[EXCERPTED DATA Boundary: Start]

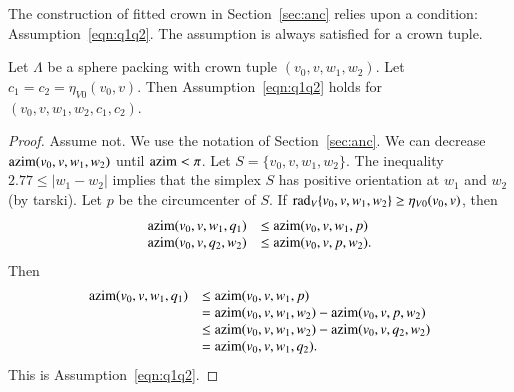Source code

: The construction of fitted crown in Section~\ref{sec:anc} 
relies upon a condition: Assumption~\ref{eqn:q1q2}.  
The assumption is always satisfied for a crown tuple.

\begin{lemma}
Let $\Lambda$ be a sphere packing with crown tuple
$(v_0,v,w_1,w_2)$.  Let $c_1=c_2=\eta_{V0}(v_0,v)$. 
Then Assumption~\ref{eqn:q1q2} holds for $(v_0,v,w_1,w_2,c_1,c_2)$.
\end{lemma}

\begin{proof} Assume not.  
We use the notation of Section~\ref{sec:anc}.
We can decrease ${\operatorname{azim}}(v_0,v,w_1,w_2)$
until ${\operatorname{azim}}<\pi$.  Let $S=\{v_0,v,w_1,w_2\}$.
The inequality $2.77 \le |w_1-w_2|$ implies that the simplex $S$
has positive orientation at $w_1$ and $w_2$ (by tarski). 
Let $p$ be the circumcenter of $S$.
If $\operatorname{rad}_V\{v_0,v,w_1,w_2\}\ge\eta_{V0}(v_0,v)$, then
  $$
  \begin{array}{lll}
  {\operatorname{azim}}(v_0,v,w_1,q_1)&\le {\operatorname{azim}}(v_0,v,w_1,p)\\
  {\operatorname{azim}}(v_0,v,q_2,w_2)&\le {\operatorname{azim}}(v_0,v,p,w_2).
  \end{array}
  $$
Then 
  $$
  \begin{array}{lll}
  {\operatorname{azim}}(v_0,v,w_1,q_1) &\le {\operatorname{azim}}(v_0,v,w_1,p)\\
    &= {\operatorname{azim}}(v_0,v,w_1,w_2) - {\operatorname{azim}}(v_0,v,p,w_2)\\
    &\le {\operatorname{azim}}(v_0,v,w_1,w_2) - {\operatorname{azim}}(v_0,v,q_2,w_2)\\
    &= {\operatorname{azim}}(v_0,v,w_1,q_2).
  \end{array}
  $$
This is Assumption~\ref{eqn:q1q2}. 
\end{proof}




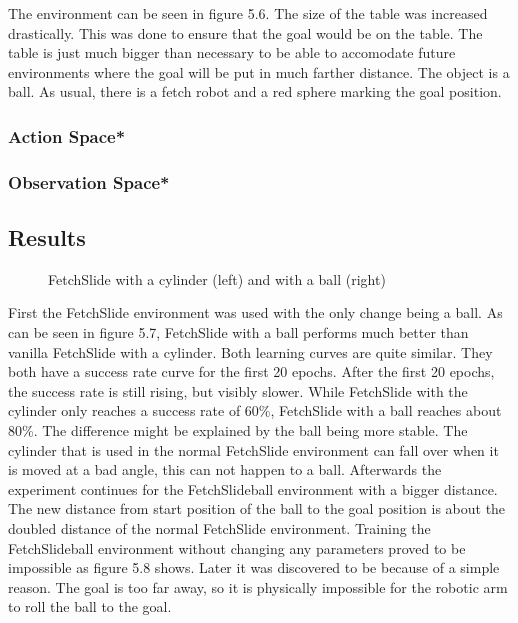 The environment can be seen in figure 5.6. The size of the table was increased drastically. This was done to ensure that the goal would be on the table. The table is just much bigger than necessary to be able to accomodate future environments where the goal will be put in much farther distance. The object is a ball. As usual, there is a fetch robot and a red sphere marking the goal position. 

\subsubsection{Action Space*}


\subsubsection{Observation Space*}




\subsection{Results}


\begin{figure} [h]
	
	\centering
	\caption{FetchSlide with a cylinder (left) and with a ball (right)}
	
\end{figure}


First the FetchSlide environment was used with the only change being a ball. As can be seen in figure 5.7, FetchSlide with a ball performs much better than vanilla FetchSlide with a cylinder. Both learning curves are quite similar. They both have a success rate curve for the first 20 epochs. After the first 20 epochs, the success rate is still rising, but visibly slower. While FetchSlide with the cylinder only reaches a success rate of 60\%, FetchSlide with a ball reaches about 80\%. The difference might be explained by the ball being more stable. The cylinder that is used in the normal FetchSlide environment can fall over when it is moved at a bad angle, this can not happen to a ball.
Afterwards the experiment continues for the FetchSlideball environment with a bigger distance. The new distance from start position of the ball to the goal position is about the doubled distance of the normal FetchSlide environment.
Training the FetchSlideball environment without changing any parameters proved to be impossible as figure 5.8 shows. Later it was discovered to be because of a simple reason. The goal is too far away, so it is physically impossible for the robotic arm to roll the ball to the goal.
 
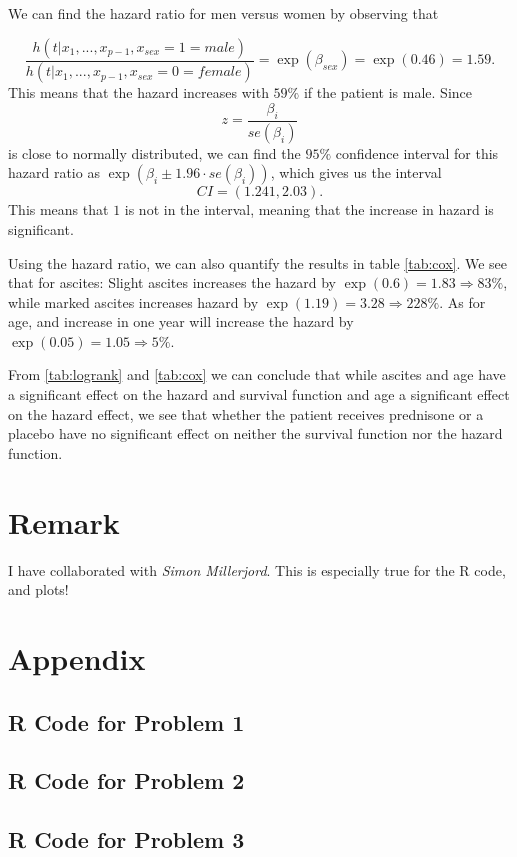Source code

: \documentclass[a4paper,norsk, 10pt]{article}
\begin{document}
We can find the hazard ratio for men versus women by observing that

\begin{equation}
\frac{h(t|x_1,...,x_{p-1},x_{sex} = 1 = male)}{h(t|x_1,...,x_{p-1},x_{sex} = 0 = female)} = \exp(\beta_{sex}) = \exp(0.46) = 1.59.
\end{equation}
This means that the hazard increases with $59\%$ if the patient is male. Since
\begin{equation}
z = \frac{\beta_i}{se(\beta_i)}
\end{equation}
is close to normally distributed, we can find the $95\%$ confidence interval for this hazard ratio as $\exp(\beta_i \pm 1.96\cdot se(\beta_i))$, which gives us the interval
\begin{equation}
CI = (1.241,2.03).
\end{equation}
This means that $1$ is not in the interval, meaning that the increase in hazard is significant.

Using the hazard ratio, we can also quantify the results in table \ref{tab:cox}. We see that for ascites: Slight ascites increases the hazard by $\exp(0.6) = 1.83 \Rightarrow 83 \%$, while marked ascites increases hazard by $\exp(1.19) = 3.28 \Rightarrow 228 \%$. As for age, and increase in one year will increase the hazard by $\exp(0.05) = 1.05 \Rightarrow 5\%$.


From \ref{tab:logrank} and \ref{tab:cox} we can conclude that while ascites and age have a significant effect on the hazard and survival function and age a significant effect on the hazard effect, we see that whether the patient receives prednisone or a placebo have no significant effect on neither the survival function nor the hazard function.


\section*{Remark}
I have collaborated with \textit{Simon Millerjord}. This is especially true for the R code, and plots!


\newpage
\section*{Appendix}
\subsection*{R Code for Problem 1}



\newpage

\subsection*{R Code for Problem 2}



\subsection*{R Code for Problem 3}


\end{document}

[EXCERPTED DATA Boundary: End]

WHAT TO WORK ON ▸
Taking each line of the material above in turn, count those containing the string "Space". State the number alone.

TASK RESULT ▸
2